In bed, my eyes trace the blue veins shooting through the milk of his skin, like eggshell cracks, then the prominent veins that stretch over the tops of his feet like nets. I’m fascinated by the differences between his body and mine — the skin underneath his alert eyes loosening the tiniest bit, the occasional gray strand in his dark hair. We don’t dare to talk about it, but it’s as tangible as the blare of car horns outside our windows: What will happen when he grows old?
I do the math: when I’m 30, Douglas will be 46; when I turn 35, he’ll be 50. More variables: if we have a baby when Douglas is 45, he’ll be 60 when our child is 15. Sometimes I feel cheated by time: if only we’d met sooner, if only he were younger. If X equals this, Y equals that.
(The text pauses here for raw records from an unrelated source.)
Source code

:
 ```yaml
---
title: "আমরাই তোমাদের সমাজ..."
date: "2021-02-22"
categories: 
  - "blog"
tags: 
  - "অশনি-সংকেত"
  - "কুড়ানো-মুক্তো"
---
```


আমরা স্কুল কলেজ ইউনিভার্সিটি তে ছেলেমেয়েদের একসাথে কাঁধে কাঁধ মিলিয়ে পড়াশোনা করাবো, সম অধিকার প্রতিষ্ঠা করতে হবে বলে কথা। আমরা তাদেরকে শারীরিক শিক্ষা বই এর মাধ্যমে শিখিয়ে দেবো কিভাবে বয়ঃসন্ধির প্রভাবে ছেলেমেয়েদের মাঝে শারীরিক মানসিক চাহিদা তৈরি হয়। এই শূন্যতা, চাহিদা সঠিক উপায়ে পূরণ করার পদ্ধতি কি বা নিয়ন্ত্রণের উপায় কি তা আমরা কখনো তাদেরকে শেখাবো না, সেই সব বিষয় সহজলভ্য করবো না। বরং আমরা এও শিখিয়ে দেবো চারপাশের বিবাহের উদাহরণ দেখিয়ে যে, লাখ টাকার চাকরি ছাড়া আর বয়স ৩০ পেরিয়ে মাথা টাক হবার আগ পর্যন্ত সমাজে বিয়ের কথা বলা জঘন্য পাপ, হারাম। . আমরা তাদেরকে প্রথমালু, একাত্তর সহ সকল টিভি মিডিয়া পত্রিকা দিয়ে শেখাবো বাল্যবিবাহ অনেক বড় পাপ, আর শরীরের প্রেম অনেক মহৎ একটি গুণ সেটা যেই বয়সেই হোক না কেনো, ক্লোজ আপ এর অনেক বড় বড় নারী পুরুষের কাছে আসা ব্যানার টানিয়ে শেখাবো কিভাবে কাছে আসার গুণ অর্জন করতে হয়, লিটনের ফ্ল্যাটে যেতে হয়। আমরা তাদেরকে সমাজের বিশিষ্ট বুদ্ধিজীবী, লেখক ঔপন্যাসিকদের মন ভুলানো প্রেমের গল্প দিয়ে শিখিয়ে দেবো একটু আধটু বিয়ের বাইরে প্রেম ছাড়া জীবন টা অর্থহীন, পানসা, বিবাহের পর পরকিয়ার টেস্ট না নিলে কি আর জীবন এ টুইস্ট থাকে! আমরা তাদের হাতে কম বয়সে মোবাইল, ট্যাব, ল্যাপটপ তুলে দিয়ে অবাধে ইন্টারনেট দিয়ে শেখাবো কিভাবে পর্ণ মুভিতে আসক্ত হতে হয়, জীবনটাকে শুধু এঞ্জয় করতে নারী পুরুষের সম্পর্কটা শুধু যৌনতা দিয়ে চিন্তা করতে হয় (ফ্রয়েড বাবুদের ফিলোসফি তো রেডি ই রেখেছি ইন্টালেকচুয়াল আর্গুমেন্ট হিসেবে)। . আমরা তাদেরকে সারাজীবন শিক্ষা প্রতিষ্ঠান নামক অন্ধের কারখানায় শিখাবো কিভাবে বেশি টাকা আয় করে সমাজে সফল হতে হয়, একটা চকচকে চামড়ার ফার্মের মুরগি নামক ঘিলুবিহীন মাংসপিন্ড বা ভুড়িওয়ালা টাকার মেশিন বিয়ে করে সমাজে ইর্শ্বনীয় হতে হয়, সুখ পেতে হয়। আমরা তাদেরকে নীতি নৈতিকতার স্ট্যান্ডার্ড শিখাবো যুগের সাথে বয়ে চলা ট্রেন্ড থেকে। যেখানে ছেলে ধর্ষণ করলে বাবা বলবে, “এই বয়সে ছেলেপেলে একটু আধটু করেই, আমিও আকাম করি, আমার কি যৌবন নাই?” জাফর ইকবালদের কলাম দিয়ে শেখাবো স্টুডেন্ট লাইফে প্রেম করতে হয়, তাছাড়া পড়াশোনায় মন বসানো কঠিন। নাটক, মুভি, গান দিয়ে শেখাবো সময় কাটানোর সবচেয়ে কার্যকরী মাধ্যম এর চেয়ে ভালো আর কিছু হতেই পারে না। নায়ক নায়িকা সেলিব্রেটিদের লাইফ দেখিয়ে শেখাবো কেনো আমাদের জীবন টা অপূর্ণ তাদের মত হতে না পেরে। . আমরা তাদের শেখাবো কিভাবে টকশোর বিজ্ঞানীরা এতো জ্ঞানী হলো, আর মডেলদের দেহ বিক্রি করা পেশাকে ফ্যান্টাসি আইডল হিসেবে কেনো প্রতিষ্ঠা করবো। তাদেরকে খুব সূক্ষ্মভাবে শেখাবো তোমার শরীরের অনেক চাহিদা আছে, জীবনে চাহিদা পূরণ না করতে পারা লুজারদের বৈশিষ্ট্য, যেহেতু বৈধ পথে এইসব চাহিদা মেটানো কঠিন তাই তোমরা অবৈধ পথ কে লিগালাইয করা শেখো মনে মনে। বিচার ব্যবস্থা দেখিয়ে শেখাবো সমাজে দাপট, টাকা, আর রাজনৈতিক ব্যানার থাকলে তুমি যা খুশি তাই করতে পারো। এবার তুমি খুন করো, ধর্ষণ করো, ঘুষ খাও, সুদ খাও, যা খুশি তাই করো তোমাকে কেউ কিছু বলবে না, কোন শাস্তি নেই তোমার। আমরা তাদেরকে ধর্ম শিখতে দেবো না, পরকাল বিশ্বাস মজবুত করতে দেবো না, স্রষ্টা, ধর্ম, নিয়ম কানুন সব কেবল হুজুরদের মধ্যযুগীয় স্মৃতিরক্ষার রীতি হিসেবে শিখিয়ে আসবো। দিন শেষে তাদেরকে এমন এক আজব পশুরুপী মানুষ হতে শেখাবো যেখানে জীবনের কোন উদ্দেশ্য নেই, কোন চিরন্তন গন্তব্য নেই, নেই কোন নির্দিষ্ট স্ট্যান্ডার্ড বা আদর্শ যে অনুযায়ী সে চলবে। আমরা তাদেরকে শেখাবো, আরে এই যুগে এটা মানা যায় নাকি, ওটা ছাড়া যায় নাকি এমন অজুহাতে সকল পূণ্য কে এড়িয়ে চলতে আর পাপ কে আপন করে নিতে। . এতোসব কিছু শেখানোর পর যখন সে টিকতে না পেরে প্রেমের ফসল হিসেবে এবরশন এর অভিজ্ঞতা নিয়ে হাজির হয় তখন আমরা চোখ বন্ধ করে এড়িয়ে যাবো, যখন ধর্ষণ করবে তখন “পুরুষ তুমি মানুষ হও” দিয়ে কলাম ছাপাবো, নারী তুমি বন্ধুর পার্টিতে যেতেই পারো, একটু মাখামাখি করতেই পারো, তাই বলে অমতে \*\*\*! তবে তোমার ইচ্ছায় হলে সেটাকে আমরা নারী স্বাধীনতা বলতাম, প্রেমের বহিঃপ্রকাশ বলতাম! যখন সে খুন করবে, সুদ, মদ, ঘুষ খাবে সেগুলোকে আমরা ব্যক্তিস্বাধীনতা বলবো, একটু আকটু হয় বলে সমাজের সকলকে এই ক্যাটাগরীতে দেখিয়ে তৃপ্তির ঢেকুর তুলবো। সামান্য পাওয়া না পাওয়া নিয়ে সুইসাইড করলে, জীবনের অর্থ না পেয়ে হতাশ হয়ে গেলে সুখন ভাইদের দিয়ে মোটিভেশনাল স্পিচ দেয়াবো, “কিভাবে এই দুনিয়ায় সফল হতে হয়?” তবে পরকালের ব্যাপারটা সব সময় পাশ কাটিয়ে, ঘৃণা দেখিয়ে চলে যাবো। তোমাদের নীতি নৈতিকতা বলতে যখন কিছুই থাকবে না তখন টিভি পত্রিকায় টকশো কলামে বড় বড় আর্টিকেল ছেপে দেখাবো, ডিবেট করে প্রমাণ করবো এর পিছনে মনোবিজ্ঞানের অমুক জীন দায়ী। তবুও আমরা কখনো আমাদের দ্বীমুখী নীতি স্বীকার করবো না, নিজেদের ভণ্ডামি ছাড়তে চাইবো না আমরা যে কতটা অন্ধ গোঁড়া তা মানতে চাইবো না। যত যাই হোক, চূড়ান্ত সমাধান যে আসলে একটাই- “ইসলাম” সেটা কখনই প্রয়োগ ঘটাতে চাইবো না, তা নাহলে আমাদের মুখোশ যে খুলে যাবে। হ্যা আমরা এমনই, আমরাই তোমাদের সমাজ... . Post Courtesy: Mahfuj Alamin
Y is always greater than X.
Other times, I don’t think of it at all. Our four years together have been happy. Our apartment is comfortably messy, and I don’t often clean — the 1950s red Formica table that belonged to Douglas’s grandmother serves more as dumping ground than a dining surface: unopened mail, pens, receipts, loose change, a lamp with a ceramic dog base, two electric toothbrush chargers, a spool of green twine. Coats and jeans drape the backs of the chairs. We eat our dinners on the living room floor instead. I stretch my legs out in front of me and he scoots over, leaning against me. He carefully trims the fat off the edges of his steak and transports the pieces to my plate, where he knows they’ll be savored. In these times, our differences recede into the background.
My mother and father still strip the sheets off Douglas’s parents’ bed, sponge the dried toothpaste off their mirrors, vacuum their rugs. Every two weeks, they dust the bedroom that was once his.
“Their son is an artist,” my father said to me years ago as we straightened the cushions on the sofa in the living room. “That’s him, over there.”
He pointed. Two dense pupils stared at us from behind the glass of the large framed drawing hanging on the wall. It was Douglas’s self-portrait, rendered in smudged whorls of charcoal. I didn’t care to look closer then. I’ve since studied the drawing, its intensity pulling me away from Thanksgiving dinners to examine the hollows and lines that I now know so well. He was 19 when he drew himself, the age I was when I first met him.